The Lions showed something Sunday. They lost, but they looked like a team on par with the Falcons. It didn’t look like a mismatch, but rather a competitive game. And that, for the Lions, is a big step. It validates, in many ways, the wins over the Arizona Cardinals and the New York Giants. It shows that this team should be in playoff contention – that a division title is possible.
Simply, that they should be considered contenders.
"Absolutely," defensive tackle Akeem Spence said. "And on defense, I can speak for us up front when I say we didn’t play our best ball. We played well but I mean, there were definitely plays out there we could have made more plays but I mean, it just shows where we’re at as a football team, with a Super Bowl contender squeaking out of here with a win, I’m fine with that. You know. If we see them down the road, it’ll be another good game."
They were in this game largely because of their defense, even if 30 points is a lot to allow.

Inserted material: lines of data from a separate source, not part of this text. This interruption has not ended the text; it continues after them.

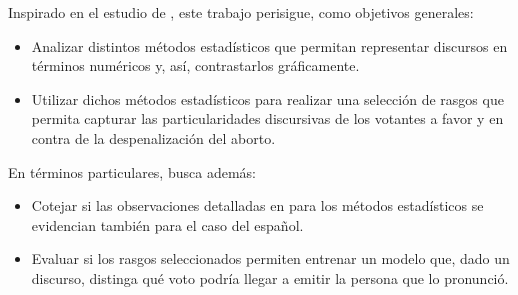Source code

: Inspirado en el estudio de \cite{monroe2008fightin}, este trabajo
perisigue, como objetivos generales:

\begin{itemize}
    \item{Analizar distintos m\'etodos estad\'isticos que permitan representar
    discursos en t\'erminos num\'ericos y, as\'i, contrastarlos gr\'aficamente.}
    \item{Utilizar dichos m\'etodos estad\'isticos para realizar una selecci\'on de
    rasgos que permita capturar las particularidades discursivas de los
    votantes a favor y en contra de la despenalizaci\'on del aborto.}
\end{itemize}

En t\'erminos particulares, busca adem\'as:

\begin{itemize}
    \item{Cotejar si las observaciones detalladas en \cite{monroe2008fightin}
    para los m\'etodos estad\'isticos se evidencian
    tambi\'en para el caso del español.}
    \item{Evaluar si los rasgos seleccionados permiten entrenar un modelo que,
    dado un discurso, distinga qu\'e voto podr\'ia llegar a emitir la persona que
    lo pronunci\'o.}
\end{itemize}
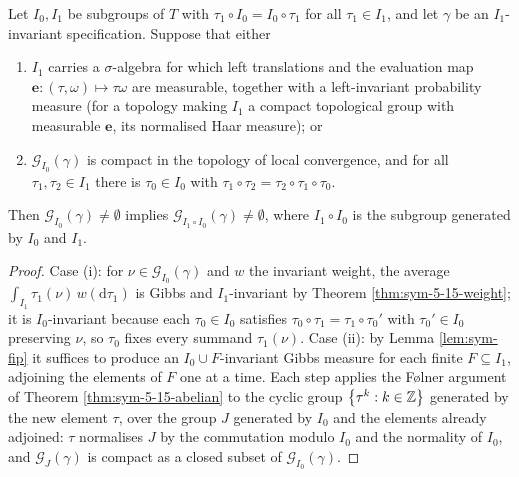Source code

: \begin{theorem}[Georgii (5.15)]
    \label{thm:sym-5-15}
    \leanok

    Let $I_0, I_1$ be subgroups of $T$ with $\tau_1 \circ I_0 = I_0 \circ \tau_1$ for all
    $\tau_1 \in I_1$, and let $\gamma$ be an $I_1$-invariant specification. Suppose that either
    \begin{enumerate}
        \item $I_1$ carries a $\sigma$-algebra for which left translations and the evaluation
              map $\mathbf{e} : (\tau,\omega) \mapsto \tau\omega$ are measurable, together with
              a left-invariant probability measure (for a topology making $I_1$ a compact
              topological group with measurable $\mathbf e$, its normalised Haar measure); or
        \item $\mathcal{G}_{I_0}(\gamma)$ is compact in the topology of local convergence, and
              for all $\tau_1, \tau_2 \in I_1$ there is $\tau_0 \in I_0$ with
              $\tau_1 \circ \tau_2 = \tau_2 \circ \tau_1 \circ \tau_0$.
    \end{enumerate}
    Then $\mathcal{G}_{I_0}(\gamma) \neq \emptyset$ implies
    $\mathcal{G}_{I_1 \circ I_0}(\gamma) \neq \emptyset$, where $I_1 \circ I_0$ is the subgroup
    generated by $I_0$ and $I_1$.
\end{theorem}
\begin{proof}
    \leanok

    Case (i): for $\nu \in \mathcal{G}_{I_0}(\gamma)$ and $w$ the invariant weight, the average
    $\int_{I_1} \tau_1(\nu)\, w(\mathrm{d}\tau_1)$ is Gibbs and $I_1$-invariant by
    Theorem \ref{thm:sym-5-15-weight}; it is $I_0$-invariant because each $\tau_0 \in I_0$
    satisfies $\tau_0 \circ \tau_1 = \tau_1 \circ \tau_0'$ with $\tau_0' \in I_0$ preserving
    $\nu$, so $\tau_0$ fixes every summand $\tau_1(\nu)$.
    Case (ii): by Lemma \ref{lem:sym-fip} it suffices to produce an $I_0 \cup F$-invariant Gibbs
    measure for each finite $F \subseteq I_1$, adjoining the elements of $F$ one at a time. Each
    step applies the F\o lner argument of Theorem \ref{thm:sym-5-15-abelian} to the cyclic group
    $\set{\tau^k : k \in \mathbb{Z}}$ generated by the new element $\tau$, over the group $J$
    generated by $I_0$ and the elements already adjoined: $\tau$ normalises $J$ by the
    commutation modulo $I_0$ and the normality of $I_0$, and $\mathcal{G}_J(\gamma)$ is compact
    as a closed subset of $\mathcal{G}_{I_0}(\gamma)$.
\end{proof}

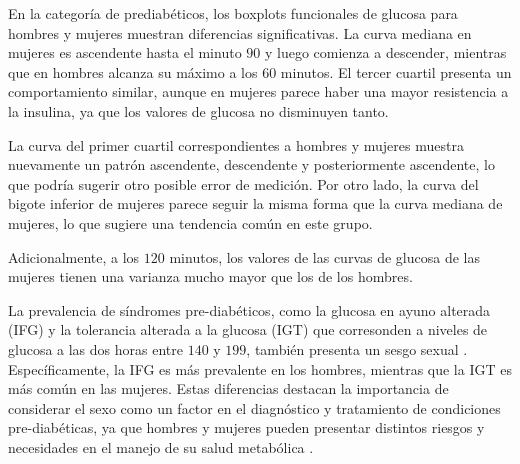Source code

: En la categoría de prediabéticos, los boxplots funcionales de glucosa para hombres y mujeres muestran diferencias significativas. La curva mediana en mujeres es ascendente hasta el minuto $90$ y luego comienza a descender, mientras que en hombres alcanza su máximo a los $60$ minutos. El tercer cuartil presenta un comportamiento similar, aunque en mujeres parece haber una mayor resistencia a la insulina, ya que los valores de glucosa no disminuyen tanto.

La curva del primer cuartil correspondientes a hombres y mujeres muestra nuevamente un patrón ascendente, descendente y posteriormente ascendente, lo que podría sugerir otro posible error de medición. Por otro lado, la curva del bigote inferior de mujeres parece seguir la misma forma que la curva mediana de mujeres, lo que sugiere una tendencia común en este grupo.

Adicionalmente, a los $120$ minutos, los valores de las curvas de glucosa de las mujeres tienen una varianza mucho mayor que los de los hombres. 

La prevalencia de síndromes pre-diabéticos, como la glucosa en ayuno alterada (IFG) y la tolerancia alterada a la glucosa (IGT) que corresonden a niveles de glucosa a las dos horas entre $140$ y $199$, también presenta un sesgo sexual \cite{GenderDifferences2018}. Específicamente, la IFG es más prevalente en los hombres, mientras que la IGT es más común en las mujeres. Estas diferencias destacan la importancia de considerar el sexo como un factor en el diagnóstico y tratamiento de condiciones pre-diabéticas, ya que hombres y mujeres pueden presentar distintos riesgos y necesidades en el manejo de su salud metabólica \cite{GenderDifferences2018}.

Detroit’s defense played exceedingly well, even if it struggled with Devonta Freeman. Its offense, however, couldn’t get enough going. Too many drives ended with Matt Prater field goals instead of touchdowns. Others were thwarted by penalties, drops from Eric Ebron and three-and-outs.
"I think we’re judged by wins and losses obviously, everyone knows that," Stafford said. "Man, it could’ve been a way different game. We had opportunities and we just didn’t capitalize. Too many field goals for us, not enough touchdowns and ultimately not a touchdown at the end. If we get that, this is a whole different session.”

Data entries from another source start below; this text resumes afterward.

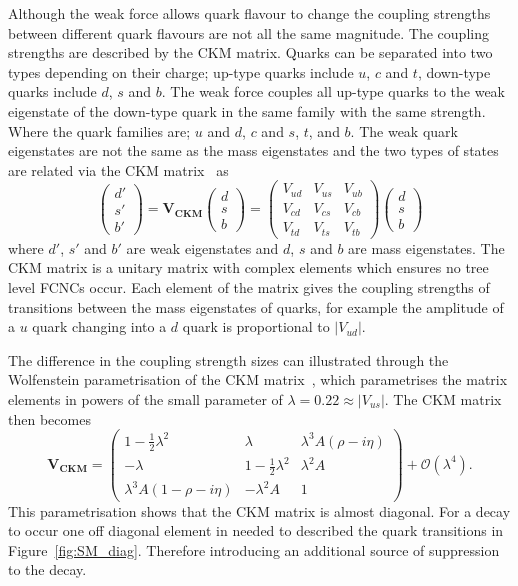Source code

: Although the weak force allows quark flavour to change the coupling strengths between different quark flavours are not all the same magnitude. The coupling strengths are described by the CKM matrix. Quarks can be separated into two types depending on their charge; up-type quarks include $u$, $c$ and $t$, down-type quarks include $d$, $s$ and $b$. The weak force couples all up-type quarks to the weak eigenstate of the down-type quark in the same family with the same strength. Where the quark families are; $u$ and $d$, $c$ and $s$, $t$, and $b$. The weak quark eigenstates are not the same as the mass eigenstates and the two types of states are related via the CKM matrix~\cite{PhysRevLett.10.531,doi:10.1143/PTP.49.652} as
\begin{equation}
\begin{pmatrix}
d'\\
s'\\
b'
\end{pmatrix}
= 
\mathbf{V_{CKM}}
\begin{pmatrix}
d\\
s\\
b
\end{pmatrix} =
 \begin{pmatrix}
   V_{ud} & V_{us} & V_{ub} \\
   V_{cd} & V_{cs} & V_{cb} \\
   V_{td} & V_{ts} & V_{tb}
 \end{pmatrix}
\begin{pmatrix}
d\\
s\\
b
\end{pmatrix}
\label{eq:CKMA}
\end{equation}
where $d'$, $s'$ and $b'$ are weak eigenstates and $d$, $s$ and $b$ are mass eigenstates. The CKM matrix is a unitary matrix with complex elements which ensures no tree level FCNCs occur. Each element of the matrix gives the coupling strengths of transitions between the mass eigenstates of quarks, for example the amplitude of a $u$ quark changing into a $d$ quark is proportional to $|V_{ud}|$.

The difference in the coupling strength sizes can illustrated through the Wolfenstein parametrisation of the CKM matrix~\cite{PhysRevLett.51.1945}, which parametrises the matrix elements in powers of the small parameter of $\lambda = 0.22 \approx |V_{us}|$. The CKM matrix then becomes
\begin{equation}
\mathbf{V_{CKM}} =
 \begin{pmatrix}
 1 - \frac{1}{2}\lambda^2 & \lambda & \lambda^3 A (\rho - i \eta) \\
 - \lambda                & 1 - \frac{1}{2}\lambda^2 & \lambda^2 A \\
 \lambda^3 A (1 - \rho- i \eta) & -\lambda^2 A & 1
 \end{pmatrix} + \mathcal{O}(\lambda^4).
\label{eq:CKMB}
\end{equation}
This parametrisation shows that the CKM matrix is almost diagonal. For a \bmumu decay to occur one off diagonal element in needed to described the quark transitions in Figure~\ref{fig:SM_diag}. Therefore introducing an additional source of suppression to the decay. 

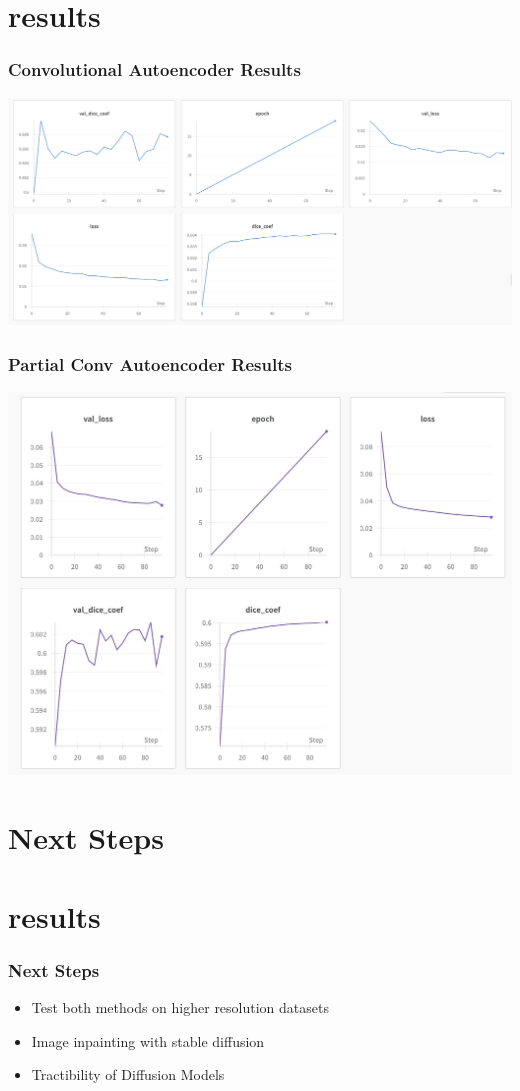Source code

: \documentclass{beamer}
\begin{document}
\section{results}
\begin{frame}
	\frametitle{Convolutional Autoencoder Results}
	\begin{center}
		\includegraphics[scale=0.25]{result1.png}
	\end{center}
\end{frame}

\begin{frame}
	\frametitle{Partial Conv Autoencoder Results}
	\begin{center}
		\includegraphics[scale=0.3]{results2.jpg}
	\end{center}
\end{frame}

\section{Next Steps}
\section{results}
\begin{frame}
	\frametitle{Next Steps}
	\begin{itemize}
		\item Test both methods on higher resolution datasets
		\item Image inpainting with stable diffusion
		\item Tractibility of Diffusion Models
	\end{itemize}
\end{frame}
\end{document}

That, for now, is the difference between where the Lions are and where they hope to be by the end of the season. They are clearly close, but not quite there yet. A mistake here. A drop there. That was the difference for Detroit on Sunday afternoon.
The Lions' defense did a good job everywhere other than against Freeman. It picked off Falcons quarterback Matt Ryan three times (twice on tipped passes). It did a good job keeping star receiver Julio Jones in check. And the defense kept the Lions in the game as the offense struggled throughout the first half.
There was a point last season where Detroit talked a bunch about playing complementary football -- where the offense would carry the defense on a bad day, and vice versa. It’s what made the Lions, who were a dynamic group in the fourth quarter last season, a playoff team. That fourth-quarter magic ended a yard short of a win, with the Lions failing three times to score on goal-to-go from the 1 -- including Tate being a half-yard short on a third down that was initially ruled a touchdown. It was then reversed, and the 10-second clock runoff ended the game.
But the entire final drive and the first two downs were opportunities. Three of them, actually, after a penalty-filled final drive that gave the Lions a chance. But they were opportunities lost, and lost in a truly stunning fashion -- a similar feeling to how they would have felt if they had won.
Here’s the thing, though. There is hope. This team had the feel of a playoff team against the Falcons, and it should be one that is in contention for it the rest of the way. Especially since at least some Lions don't think they are quite there yet.
"No, I don’t think we’re there," Ebron said. "We’ll get there by continuing to try hard, but we’re not there yet. We let this one slip."